Goal of the exercise: Every record needs to be set down again without a single difference.

Saved entries
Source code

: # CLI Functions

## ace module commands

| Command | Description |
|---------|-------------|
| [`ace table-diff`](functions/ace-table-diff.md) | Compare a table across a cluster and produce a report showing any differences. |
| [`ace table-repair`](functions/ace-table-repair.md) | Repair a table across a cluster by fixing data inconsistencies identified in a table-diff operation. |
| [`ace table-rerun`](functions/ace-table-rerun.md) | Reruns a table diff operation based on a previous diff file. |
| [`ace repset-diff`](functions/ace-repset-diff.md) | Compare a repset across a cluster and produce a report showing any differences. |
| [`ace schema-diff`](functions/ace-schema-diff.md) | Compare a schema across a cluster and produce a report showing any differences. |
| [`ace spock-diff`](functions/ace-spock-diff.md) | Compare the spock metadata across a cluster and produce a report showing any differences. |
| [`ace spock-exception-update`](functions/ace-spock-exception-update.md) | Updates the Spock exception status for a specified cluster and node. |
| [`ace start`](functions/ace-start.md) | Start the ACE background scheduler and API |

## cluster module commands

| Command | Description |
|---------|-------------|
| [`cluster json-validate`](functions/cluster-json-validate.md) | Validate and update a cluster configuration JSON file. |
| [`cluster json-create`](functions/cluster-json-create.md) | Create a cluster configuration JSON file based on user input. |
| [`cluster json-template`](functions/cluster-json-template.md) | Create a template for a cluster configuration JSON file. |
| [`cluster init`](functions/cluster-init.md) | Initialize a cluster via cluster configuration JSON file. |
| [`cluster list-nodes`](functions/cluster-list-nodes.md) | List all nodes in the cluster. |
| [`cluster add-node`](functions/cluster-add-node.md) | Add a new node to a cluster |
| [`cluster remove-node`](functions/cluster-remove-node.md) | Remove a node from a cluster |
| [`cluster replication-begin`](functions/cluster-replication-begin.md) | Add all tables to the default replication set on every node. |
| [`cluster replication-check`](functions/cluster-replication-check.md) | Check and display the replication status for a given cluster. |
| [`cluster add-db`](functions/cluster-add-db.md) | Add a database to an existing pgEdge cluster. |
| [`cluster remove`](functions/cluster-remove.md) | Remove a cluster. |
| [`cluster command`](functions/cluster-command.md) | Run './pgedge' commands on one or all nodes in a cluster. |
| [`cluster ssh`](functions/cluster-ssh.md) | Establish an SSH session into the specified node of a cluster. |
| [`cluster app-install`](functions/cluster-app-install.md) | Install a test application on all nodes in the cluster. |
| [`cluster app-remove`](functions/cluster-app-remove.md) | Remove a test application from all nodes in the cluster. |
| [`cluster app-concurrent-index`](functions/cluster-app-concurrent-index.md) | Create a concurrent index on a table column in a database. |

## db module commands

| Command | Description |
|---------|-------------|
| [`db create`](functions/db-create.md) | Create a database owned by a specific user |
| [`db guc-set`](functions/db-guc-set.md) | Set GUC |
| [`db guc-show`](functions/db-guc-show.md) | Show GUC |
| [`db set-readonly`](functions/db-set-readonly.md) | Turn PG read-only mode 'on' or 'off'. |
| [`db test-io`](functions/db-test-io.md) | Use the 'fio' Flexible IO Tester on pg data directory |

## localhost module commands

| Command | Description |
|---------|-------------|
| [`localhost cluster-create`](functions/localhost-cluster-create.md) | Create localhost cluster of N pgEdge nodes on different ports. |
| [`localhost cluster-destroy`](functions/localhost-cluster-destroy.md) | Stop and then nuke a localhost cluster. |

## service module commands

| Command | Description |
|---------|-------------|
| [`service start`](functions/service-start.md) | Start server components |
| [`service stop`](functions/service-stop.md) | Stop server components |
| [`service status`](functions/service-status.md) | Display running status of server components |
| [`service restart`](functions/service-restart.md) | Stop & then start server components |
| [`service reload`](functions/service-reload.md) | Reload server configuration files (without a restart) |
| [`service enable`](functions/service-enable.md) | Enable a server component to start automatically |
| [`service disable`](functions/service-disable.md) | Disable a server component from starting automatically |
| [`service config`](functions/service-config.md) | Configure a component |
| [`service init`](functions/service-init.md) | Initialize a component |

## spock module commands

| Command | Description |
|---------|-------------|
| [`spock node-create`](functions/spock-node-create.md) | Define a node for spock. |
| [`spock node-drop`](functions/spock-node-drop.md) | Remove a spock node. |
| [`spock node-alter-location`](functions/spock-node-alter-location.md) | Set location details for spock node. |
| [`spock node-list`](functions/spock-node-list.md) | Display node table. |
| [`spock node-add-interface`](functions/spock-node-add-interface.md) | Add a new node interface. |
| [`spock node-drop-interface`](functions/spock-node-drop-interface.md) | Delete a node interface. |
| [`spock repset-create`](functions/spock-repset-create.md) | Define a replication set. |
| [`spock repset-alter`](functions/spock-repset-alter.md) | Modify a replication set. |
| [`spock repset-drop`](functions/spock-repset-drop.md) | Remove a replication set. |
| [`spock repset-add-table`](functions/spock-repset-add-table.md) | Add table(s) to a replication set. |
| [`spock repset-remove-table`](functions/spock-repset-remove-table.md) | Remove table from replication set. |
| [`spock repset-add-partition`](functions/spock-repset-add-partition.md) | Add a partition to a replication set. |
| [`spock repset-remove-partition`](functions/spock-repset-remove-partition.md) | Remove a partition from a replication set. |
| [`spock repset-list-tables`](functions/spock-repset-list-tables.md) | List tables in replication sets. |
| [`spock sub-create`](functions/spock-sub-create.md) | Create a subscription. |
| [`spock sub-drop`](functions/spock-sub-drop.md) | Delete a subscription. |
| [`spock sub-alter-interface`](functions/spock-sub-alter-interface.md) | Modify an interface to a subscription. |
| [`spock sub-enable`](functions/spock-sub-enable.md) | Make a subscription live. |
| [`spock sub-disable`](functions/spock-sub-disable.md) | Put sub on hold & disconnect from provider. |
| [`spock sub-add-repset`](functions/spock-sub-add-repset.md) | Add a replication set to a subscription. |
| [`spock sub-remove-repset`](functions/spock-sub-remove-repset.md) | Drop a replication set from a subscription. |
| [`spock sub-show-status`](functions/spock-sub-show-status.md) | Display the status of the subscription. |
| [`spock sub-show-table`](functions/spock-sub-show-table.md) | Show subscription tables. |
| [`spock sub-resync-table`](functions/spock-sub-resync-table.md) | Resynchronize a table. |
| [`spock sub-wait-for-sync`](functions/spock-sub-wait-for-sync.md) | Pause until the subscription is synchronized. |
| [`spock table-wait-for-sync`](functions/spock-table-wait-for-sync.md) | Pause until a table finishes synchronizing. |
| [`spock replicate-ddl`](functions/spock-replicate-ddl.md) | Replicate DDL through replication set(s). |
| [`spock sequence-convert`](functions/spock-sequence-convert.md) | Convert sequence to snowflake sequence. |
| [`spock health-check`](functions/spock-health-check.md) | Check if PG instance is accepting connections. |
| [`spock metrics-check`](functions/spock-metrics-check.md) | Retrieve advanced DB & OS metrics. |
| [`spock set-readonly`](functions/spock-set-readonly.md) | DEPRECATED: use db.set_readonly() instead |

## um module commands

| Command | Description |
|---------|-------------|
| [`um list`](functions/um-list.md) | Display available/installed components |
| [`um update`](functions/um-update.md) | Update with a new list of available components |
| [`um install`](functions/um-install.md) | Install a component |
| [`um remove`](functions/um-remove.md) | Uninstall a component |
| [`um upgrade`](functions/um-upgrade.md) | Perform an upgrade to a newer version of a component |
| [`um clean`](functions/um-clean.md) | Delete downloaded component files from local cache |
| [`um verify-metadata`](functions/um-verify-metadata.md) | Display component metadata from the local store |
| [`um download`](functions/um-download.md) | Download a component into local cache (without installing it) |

Written solution:
Source code

: # CLI Functions

## ace module commands

| Command | Description |
|---------|-------------|
| [`ace table-diff`](functions/ace-table-diff.md) | Compare a table across a cluster and produce a report showing any differences. |
| [`ace table-repair`](functions/ace-table-repair.md) | Repair a table across a cluster by fixing data inconsistencies identified in a table-diff operation. |
| [`ace table-rerun`](functions/ace-table-rerun.md) | Reruns a table diff operation based on a previous diff file. |
| [`ace repset-diff`](functions/ace-repset-diff.md) | Compare a repset across a cluster and produce a report showing any differences. |
| [`ace schema-diff`](functions/ace-schema-diff.md) | Compare a schema across a cluster and produce a report showing any differences. |
| [`ace spock-diff`](functions/ace-spock-diff.md) | Compare the spock metadata across a cluster and produce a report showing any differences. |
| [`ace spock-exception-update`](functions/ace-spock-exception-update.md) | Updates the Spock exception status for a specified cluster and node. |
| [`ace start`](functions/ace-start.md) | Start the ACE background scheduler and API |

## cluster module commands

| Command | Description |
|---------|-------------|
| [`cluster json-validate`](functions/cluster-json-validate.md) | Validate and update a cluster configuration JSON file. |
| [`cluster json-create`](functions/cluster-json-create.md) | Create a cluster configuration JSON file based on user input. |
| [`cluster json-template`](functions/cluster-json-template.md) | Create a template for a cluster configuration JSON file. |
| [`cluster init`](functions/cluster-init.md) | Initialize a cluster via cluster configuration JSON file. |
| [`cluster list-nodes`](functions/cluster-list-nodes.md) | List all nodes in the cluster. |
| [`cluster add-node`](functions/cluster-add-node.md) | Add a new node to a cluster |
| [`cluster remove-node`](functions/cluster-remove-node.md) | Remove a node from a cluster |
| [`cluster replication-begin`](functions/cluster-replication-begin.md) | Add all tables to the default replication set on every node. |
| [`cluster replication-check`](functions/cluster-replication-check.md) | Check and display the replication status for a given cluster. |
| [`cluster add-db`](functions/cluster-add-db.md) | Add a database to an existing pgEdge cluster. |
| [`cluster remove`](functions/cluster-remove.md) | Remove a cluster. |
| [`cluster command`](functions/cluster-command.md) | Run './pgedge' commands on one or all nodes in a cluster. |
| [`cluster ssh`](functions/cluster-ssh.md) | Establish an SSH session into the specified node of a cluster. |
| [`cluster app-install`](functions/cluster-app-install.md) | Install a test application on all nodes in the cluster. |
| [`cluster app-remove`](functions/cluster-app-remove.md) | Remove a test application from all nodes in the cluster. |
| [`cluster app-concurrent-index`](functions/cluster-app-concurrent-index.md) | Create a concurrent index on a table column in a database. |

## db module commands

| Command | Description |
|---------|-------------|
| [`db create`](functions/db-create.md) | Create a database owned by a specific user |
| [`db guc-set`](functions/db-guc-set.md) | Set GUC |
| [`db guc-show`](functions/db-guc-show.md) | Show GUC |
| [`db set-readonly`](functions/db-set-readonly.md) | Turn PG read-only mode 'on' or 'off'. |
| [`db test-io`](functions/db-test-io.md) | Use the 'fio' Flexible IO Tester on pg data directory |

## localhost module commands

| Command | Description |
|---------|-------------|
| [`localhost cluster-create`](functions/localhost-cluster-create.md) | Create localhost cluster of N pgEdge nodes on different ports. |
| [`localhost cluster-destroy`](functions/localhost-cluster-destroy.md) | Stop and then nuke a localhost cluster. |

## service module commands

| Command | Description |
|---------|-------------|
| [`service start`](functions/service-start.md) | Start server components |
| [`service stop`](functions/service-stop.md) | Stop server components |
| [`service status`](functions/service-status.md) | Display running status of server components |
| [`service restart`](functions/service-restart.md) | Stop & then start server components |
| [`service reload`](functions/service-reload.md) | Reload server configuration files (without a restart) |
| [`service enable`](functions/service-enable.md) | Enable a server component to start automatically |
| [`service disable`](functions/service-disable.md) | Disable a server component from starting automatically |
| [`service config`](functions/service-config.md) | Configure a component |
| [`service init`](functions/service-init.md) | Initialize a component |

## spock module commands

| Command | Description |
|---------|-------------|
| [`spock node-create`](functions/spock-node-create.md) | Define a node for spock. |
| [`spock node-drop`](functions/spock-node-drop.md) | Remove a spock node. |
| [`spock node-alter-location`](functions/spock-node-alter-location.md) | Set location details for spock node. |
| [`spock node-list`](functions/spock-node-list.md) | Display node table. |
| [`spock node-add-interface`](functions/spock-node-add-interface.md) | Add a new node interface. |
| [`spock node-drop-interface`](functions/spock-node-drop-interface.md) | Delete a node interface. |
| [`spock repset-create`](functions/spock-repset-create.md) | Define a replication set. |
| [`spock repset-alter`](functions/spock-repset-alter.md) | Modify a replication set. |
| [`spock repset-drop`](functions/spock-repset-drop.md) | Remove a replication set. |
| [`spock repset-add-table`](functions/spock-repset-add-table.md) | Add table(s) to a replication set. |
| [`spock repset-remove-table`](functions/spock-repset-remove-table.md) | Remove table from replication set. |
| [`spock repset-add-partition`](functions/spock-repset-add-partition.md) | Add a partition to a replication set. |
| [`spock repset-remove-partition`](functions/spock-repset-remove-partition.md) | Remove a partition from a replication set. |
| [`spock repset-list-tables`](functions/spock-repset-list-tables.md) | List tables in replication sets. |
| [`spock sub-create`](functions/spock-sub-create.md) | Create a subscription. |
| [`spock sub-drop`](functions/spock-sub-drop.md) | Delete a subscription. |
| [`spock sub-alter-interface`](functions/spock-sub-alter-interface.md) | Modify an interface to a subscription. |
| [`spock sub-enable`](functions/spock-sub-enable.md) | Make a subscription live. |
| [`spock sub-disable`](functions/spock-sub-disable.md) | Put sub on hold & disconnect from provider. |
| [`spock sub-add-repset`](functions/spock-sub-add-repset.md) | Add a replication set to a subscription. |
| [`spock sub-remove-repset`](functions/spock-sub-remove-repset.md) | Drop a replication set from a subscription. |
| [`spock sub-show-status`](functions/spock-sub-show-status.md) | Display the status of the subscription. |
| [`spock sub-show-table`](functions/spock-sub-show-table.md) | Show subscription tables. |
| [`spock sub-resync-table`](functions/spock-sub-resync-table.md) | Resynchronize a table. |
| [`spock sub-wait-for-sync`](functions/spock-sub-wait-for-sync.md) | Pause until the subscription is synchronized. |
| [`spock table-wait-for-sync`](functions/spock-table-wait-for-sync.md) | Pause until a table finishes synchronizing. |
| [`spock replicate-ddl`](functions/spock-replicate-ddl.md) | Replicate DDL through replication set(s). |
| [`spock sequence-convert`](functions/spock-sequence-convert.md) | Convert sequence to snowflake sequence. |
| [`spock health-check`](functions/spock-health-check.md) | Check if PG instance is accepting connections. |
| [`spock metrics-check`](functions/spock-metrics-check.md) | Retrieve advanced DB & OS metrics. |
| [`spock set-readonly`](functions/spock-set-readonly.md) | DEPRECATED: use db.set_readonly() instead |

## um module commands

| Command | Description |
|---------|-------------|
| [`um list`](functions/um-list.md) | Display available/installed components |
| [`um update`](functions/um-update.md) | Update with a new list of available components |
| [`um install`](functions/um-install.md) | Install a component |
| [`um remove`](functions/um-remove.md) | Uninstall a component |
| [`um upgrade`](functions/um-upgrade.md) | Perform an upgrade to a newer version of a component |
| [`um clean`](functions/um-clean.md) | Delete downloaded component files from local cache |
| [`um verify-metadata`](functions/um-verify-metadata.md) | Display component metadata from the local store |
| [`um download`](functions/um-download.md) | Download a component into local cache (without installing it) |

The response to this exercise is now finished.